** Brief **
All the data should be transcribed exactly, with every line kept.

** Extracted information **
######

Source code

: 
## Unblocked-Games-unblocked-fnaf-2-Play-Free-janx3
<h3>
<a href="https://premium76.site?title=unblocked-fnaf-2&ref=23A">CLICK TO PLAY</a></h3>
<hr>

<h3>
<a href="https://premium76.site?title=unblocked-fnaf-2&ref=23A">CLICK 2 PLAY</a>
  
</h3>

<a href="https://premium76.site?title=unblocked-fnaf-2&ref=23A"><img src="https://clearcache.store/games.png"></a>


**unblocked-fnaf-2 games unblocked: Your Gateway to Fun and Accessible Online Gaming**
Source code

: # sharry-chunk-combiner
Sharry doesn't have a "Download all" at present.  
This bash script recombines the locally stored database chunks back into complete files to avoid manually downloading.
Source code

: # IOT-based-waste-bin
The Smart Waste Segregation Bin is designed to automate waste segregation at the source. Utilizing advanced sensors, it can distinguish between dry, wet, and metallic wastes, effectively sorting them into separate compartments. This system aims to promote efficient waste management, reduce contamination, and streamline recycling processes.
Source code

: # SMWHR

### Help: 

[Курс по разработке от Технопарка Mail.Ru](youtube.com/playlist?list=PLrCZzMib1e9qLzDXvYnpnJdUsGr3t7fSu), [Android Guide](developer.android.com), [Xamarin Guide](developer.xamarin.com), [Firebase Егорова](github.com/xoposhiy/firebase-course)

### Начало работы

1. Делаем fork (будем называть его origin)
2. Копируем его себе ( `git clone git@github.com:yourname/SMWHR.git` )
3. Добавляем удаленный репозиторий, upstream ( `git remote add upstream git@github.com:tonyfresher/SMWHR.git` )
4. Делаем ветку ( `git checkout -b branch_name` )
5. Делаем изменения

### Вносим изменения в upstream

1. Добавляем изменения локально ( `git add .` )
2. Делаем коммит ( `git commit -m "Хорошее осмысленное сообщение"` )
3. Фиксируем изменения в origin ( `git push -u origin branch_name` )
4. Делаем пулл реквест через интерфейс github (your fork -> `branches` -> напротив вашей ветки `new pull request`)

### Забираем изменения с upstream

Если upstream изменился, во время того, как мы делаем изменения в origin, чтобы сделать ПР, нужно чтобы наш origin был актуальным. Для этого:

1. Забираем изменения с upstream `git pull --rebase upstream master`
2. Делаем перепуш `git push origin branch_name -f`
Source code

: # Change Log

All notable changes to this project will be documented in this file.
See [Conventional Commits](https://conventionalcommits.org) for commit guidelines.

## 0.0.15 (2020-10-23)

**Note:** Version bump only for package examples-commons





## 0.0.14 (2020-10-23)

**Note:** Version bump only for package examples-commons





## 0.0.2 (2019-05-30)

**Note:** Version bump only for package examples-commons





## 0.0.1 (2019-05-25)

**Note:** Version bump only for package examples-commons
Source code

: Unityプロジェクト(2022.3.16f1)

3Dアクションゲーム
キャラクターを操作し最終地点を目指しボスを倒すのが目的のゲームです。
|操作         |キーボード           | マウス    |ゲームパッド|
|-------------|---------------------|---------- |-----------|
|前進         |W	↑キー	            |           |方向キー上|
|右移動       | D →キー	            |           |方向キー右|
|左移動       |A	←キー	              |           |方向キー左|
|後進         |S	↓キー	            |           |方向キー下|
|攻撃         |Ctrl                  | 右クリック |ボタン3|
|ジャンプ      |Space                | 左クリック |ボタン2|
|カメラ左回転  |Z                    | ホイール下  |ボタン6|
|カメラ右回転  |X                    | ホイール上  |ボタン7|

######

** Response to the task **
Source code

: 
## Unblocked-Games-unblocked-fnaf-2-Play-Free-janx3
<h3>
<a href="https://premium76.site?title=unblocked-fnaf-2&ref=23A">CLICK TO PLAY</a></h3>
<hr>

<h3>
<a href="https://premium76.site?title=unblocked-fnaf-2&ref=23A">CLICK 2 PLAY</a>
  
</h3>

<a href="https://premium76.site?title=unblocked-fnaf-2&ref=23A"><img src="https://clearcache.store/games.png"></a>


**unblocked-fnaf-2 games unblocked: Your Gateway to Fun and Accessible Online Gaming**
Source code

: # sharry-chunk-combiner
Sharry doesn't have a "Download all" at present.  
This bash script recombines the locally stored database chunks back into complete files to avoid manually downloading.
Source code

: # IOT-based-waste-bin
The Smart Waste Segregation Bin is designed to automate waste segregation at the source. Utilizing advanced sensors, it can distinguish between dry, wet, and metallic wastes, effectively sorting them into separate compartments. This system aims to promote efficient waste management, reduce contamination, and streamline recycling processes.
Source code

: # SMWHR

### Help: 

[Курс по разработке от Технопарка Mail.Ru](youtube.com/playlist?list=PLrCZzMib1e9qLzDXvYnpnJdUsGr3t7fSu), [Android Guide](developer.android.com), [Xamarin Guide](developer.xamarin.com), [Firebase Егорова](github.com/xoposhiy/firebase-course)

### Начало работы

1. Делаем fork (будем называть его origin)
2. Копируем его себе ( `git clone git@github.com:yourname/SMWHR.git` )
3. Добавляем удаленный репозиторий, upstream ( `git remote add upstream git@github.com:tonyfresher/SMWHR.git` )
4. Делаем ветку ( `git checkout -b branch_name` )
5. Делаем изменения

### Вносим изменения в upstream

1. Добавляем изменения локально ( `git add .` )
2. Делаем коммит ( `git commit -m "Хорошее осмысленное сообщение"` )
3. Фиксируем изменения в origin ( `git push -u origin branch_name` )
4. Делаем пулл реквест через интерфейс github (your fork -> `branches` -> напротив вашей ветки `new pull request`)

### Забираем изменения с upstream

Если upstream изменился, во время того, как мы делаем изменения в origin, чтобы сделать ПР, нужно чтобы наш origin был актуальным. Для этого:

1. Забираем изменения с upstream `git pull --rebase upstream master`
2. Делаем перепуш `git push origin branch_name -f`
Source code

: # Change Log

All notable changes to this project will be documented in this file.
See [Conventional Commits](https://conventionalcommits.org) for commit guidelines.

## 0.0.15 (2020-10-23)

**Note:** Version bump only for package examples-commons





## 0.0.14 (2020-10-23)

**Note:** Version bump only for package examples-commons





## 0.0.2 (2019-05-30)

**Note:** Version bump only for package examples-commons





## 0.0.1 (2019-05-25)

**Note:** Version bump only for package examples-commons
Source code

: Unityプロジェクト(2022.3.16f1)

3Dアクションゲーム
キャラクターを操作し最終地点を目指しボスを倒すのが目的のゲームです。
|操作         |キーボード           | マウス    |ゲームパッド|
|-------------|---------------------|---------- |-----------|
|前進         |W	↑キー	            |           |方向キー上|
|右移動       | D →キー	            |           |方向キー右|
|左移動       |A	←キー	              |           |方向キー左|
|後進         |S	↓キー	            |           |方向キー下|
|攻撃         |Ctrl                  | 右クリック |ボタン3|
|ジャンプ      |Space                | 左クリック |ボタン2|
|カメラ左回転  |Z                    | ホイール下  |ボタン6|
|カメラ右回転  |X                    | ホイール上  |ボタン7|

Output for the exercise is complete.